• PROMPT
Only lines containing the string "años" belong in the answer; copy all of them from the entries.

:::::

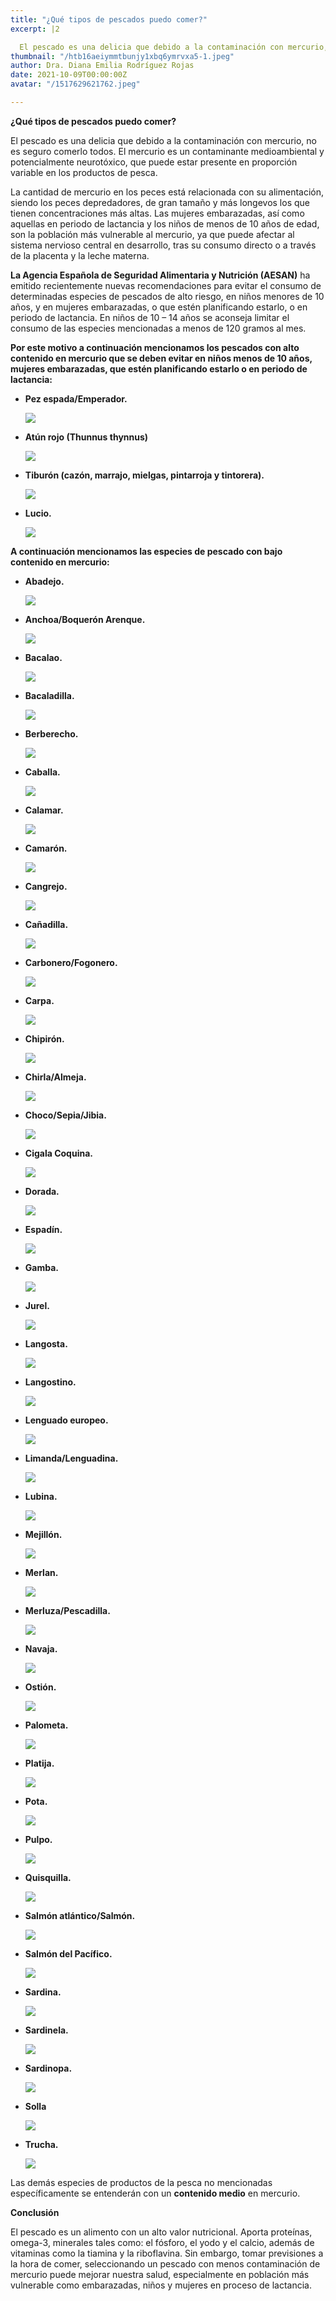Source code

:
 ```yaml
---
title: "¿Qué tipos de pescados puedo comer?"
excerpt: |2

  El pescado es una delicia que debido a la contaminación con mercurio, no es seguro comerlo todos. El mercurio es un contaminante medioambiental y potencialmente neurotóxico, que puede estar presente en proporción variable en los productos de pesca.
thumbnail: "/htb16aeiymmtbunjy1xbq6ymrvxa5-1.jpeg"
author: Dra. Diana Emilia Rodríguez Rojas
date: 2021-10-09T00:00:00Z
avatar: "/1517629621762.jpeg"

---
```

**¿Qué tipos de pescados puedo comer?**

El pescado es una delicia que debido a la contaminación con mercurio, no es seguro comerlo todos. El mercurio es un contaminante medioambiental y potencialmente neurotóxico, que puede estar presente en proporción variable en los productos de pesca.

La cantidad de mercurio en los peces está relacionada con su alimentación, siendo los peces depredadores, de gran tamaño y más longevos los que tienen concentraciones más altas. Las mujeres embarazadas, así como aquellas en periodo de lactancia y los niños de menos de 10 años de edad, son la población más vulnerable al mercurio, ya que puede afectar al sistema nervioso central en desarrollo, tras su consumo directo o a través de la placenta y la leche materna.

**La Agencia Española de Seguridad Alimentaria y Nutrición (AESAN)** ha emitido recientemente nuevas recomendaciones para evitar el consumo de determinadas especies de pescados de alto riesgo, en niños menores de 10 años, y en mujeres embarazadas, o que estén planificando estarlo, o en periodo de lactancia. En niños de 10 – 14 años se aconseja limitar el consumo de las especies mencionadas a menos de 120 gramos al mes.

**Por este motivo a continuación mencionamos los pescados con alto contenido en mercurio que se deben evitar en niños menos de 10 años, mujeres embarazadas, que estén planificando estarlo o en periodo de lactancia:**

* **Pez espada/Emperador.**

  ![](/pez-espada-1-1.jpeg)
* **Atún rojo (Thunnus thynnus)**

  ![](/lomo-de-atun-scaled.jpeg)
* **Tiburón (cazón, marrajo, mielgas, pintarroja y tintorera).**

  ![](/istockphoto-114442228-612x612.jpeg)
* **Lucio.**

  ![](/pez-lucio.jpeg)

**A continuación mencionamos las especies de pescado con bajo contenido en mercurio:**

* **Abadejo.**

  ![](/abadejo-de-costa.jpeg)
* **Anchoa/Boquerón Arenque.**

  ![](/img_4829.jpeg)
* **Bacalao.**

  ![](/bacalaos.jpeg)
* **Bacaladilla.**

  ![](/bacaladilla-peix-a-casa.jpeg)
* **Berberecho.**

  ![](/w700_berberecho.jpeg)
* **Caballa.**

  ![](/caballa-pescado-azul.jpeg)
* **Calamar.**

  ![](/5ea9c0c57422f.jpeg)
* **Camarón.**

  ![](/camaron-2014_03_31_022835.jpeg)
* **Cangrejo.**

  ![](/que-comen-los-cangrejos.jpeg)
* **Cañadilla.**

  ![](/canadilla-2.jpeg)
* **Carbonero/Fogonero.**

  ![](/fogonero.jpeg)
* **Carpa.**

  ![](/carpa.jpeg)
* **Chipirón.**

  ![](/w700_chipiron.jpeg)
* **Chirla/Almeja.**

  ![](/almeja-chirla-opercebeiro-2-600x315.jpeg)
* **Choco/Sepia/Jibia.**

  ![](/choco-o-sepia.jpeg)
* **Cigala Coquina.**

  ![](/coquinas_mariscoscostadehuelva.jpeg)
* **Dorada.**

  ![](/dorada-dos-pimientas-m.jpeg)
* **Espadín.**

  ![](/24204103-espadin-sprattus-sprattus-un-pequeno-pescado-azul-aislado-en-un-blanco.jpeg)
* **Gamba.**

  ![](/gamba_blanca.jpeg)
* **Jurel.**

  ![](/dafb503af24531af48af42649c9691a8.jpeg)
* **Langosta.**

  ![](/51358957_l-1.jpeg)
* **Langostino.**

  ![](/5e998154485a2.jpeg)
* **Lenguado europeo.**

  ![](/solea_solea_sw.jpeg)
* **Limanda/Lenguadina.**

  ![](/limanda_limanda_sw.jpeg)
* **Lubina.**

  ![](/r1b4eey0s.webp)
* **Mejillón.**

  ![](/alimentacion-nutricion_452466117_140640558_1706x960.jpeg)
* **Merlan.**

  ![](/liba-merlan-xl-668x400x80xx.jpeg)
* **Merluza/Pescadilla.**

  ![](/17445897582_5ac8b3e20f_o1.jpeg)
* **Navaja.**

  ![](/navajas-vinagreta-ajo.jpeg)
* **Ostión.**

  ![](/oyster-989182_960_720.jpeg)
* **Palometa.**

  ![](/5e997f1dae5e9.jpeg)
* **Platija.**

  ![](/hippoglossoides_platessoides_bon.jpeg)
* **Pota.**

  ![](/pota.jpeg)
* **Pulpo.**

  ![](/descarga-4.jpeg)
* **Quisquilla.**

  ![](/esencia-del-mar-quisquilla-1.jpeg)
* **Salmón atlántico/Salmón.**

  ![](/salmon-atlantico-600x315.jpeg)
* **Salmón del Pacífico.**

  ![](/group-of-sockeye-salmon-oncorhynchus-nerka-in-their-spawning-river_u-l-q13a4z70.jpeg)
* **Sardina.**

  ![](/sardinas-kwvg-620x349-abc.jpeg)
* **Sardinela.**

  ![](/sardinella_zunasi_katsurahama_aquarium3.jpeg)
* **Sardinopa.**

  ![](/unnamed-1.jpeg)
* **Solla**

  ![](/captura-de-pantalla-2021-10-09-a-la-s-6-55-11-p-m.png)
* **Trucha.**

  ![](/despensa6-kljg-u906804086688h-1248x770-el-correo.jpeg)

Las demás especies de productos de la pesca no mencionadas específicamente se entenderán con un **contenido medio** en mercurio.

**Conclusión**

El pescado es un alimento con un alto valor nutricional. Aporta proteínas, omega-3, minerales tales como: el fósforo, el yodo y el calcio, además de vitaminas como la tiamina y la riboflavina. Sin embargo, tomar previsiones a la hora de comer, seleccionando un pescado con menos contaminación de mercurio puede mejorar nuestra salud, especialmente en población más vulnerable como embarazadas, niños y mujeres en proceso de lactancia.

:::::

• WRITTEN RESPONSE
La cantidad de mercurio en los peces está relacionada con su alimentación, siendo los peces depredadores, de gran tamaño y más longevos los que tienen concentraciones más altas. Las mujeres embarazadas, así como aquellas en periodo de lactancia y los niños de menos de 10 años de edad, son la población más vulnerable al mercurio, ya que puede afectar al sistema nervioso central en desarrollo, tras su consumo directo o a través de la placenta y la leche materna.
**La Agencia Española de Seguridad Alimentaria y Nutrición (AESAN)** ha emitido recientemente nuevas recomendaciones para evitar el consumo de determinadas especies de pescados de alto riesgo, en niños menores de 10 años, y en mujeres embarazadas, o que estén planificando estarlo, o en periodo de lactancia. En niños de 10 – 14 años se aconseja limitar el consumo de las especies mencionadas a menos de 120 gramos al mes.
**Por este motivo a continuación mencionamos los pescados con alto contenido en mercurio que se deben evitar en niños menos de 10 años, mujeres embarazadas, que estén planificando estarlo o en periodo de lactancia:**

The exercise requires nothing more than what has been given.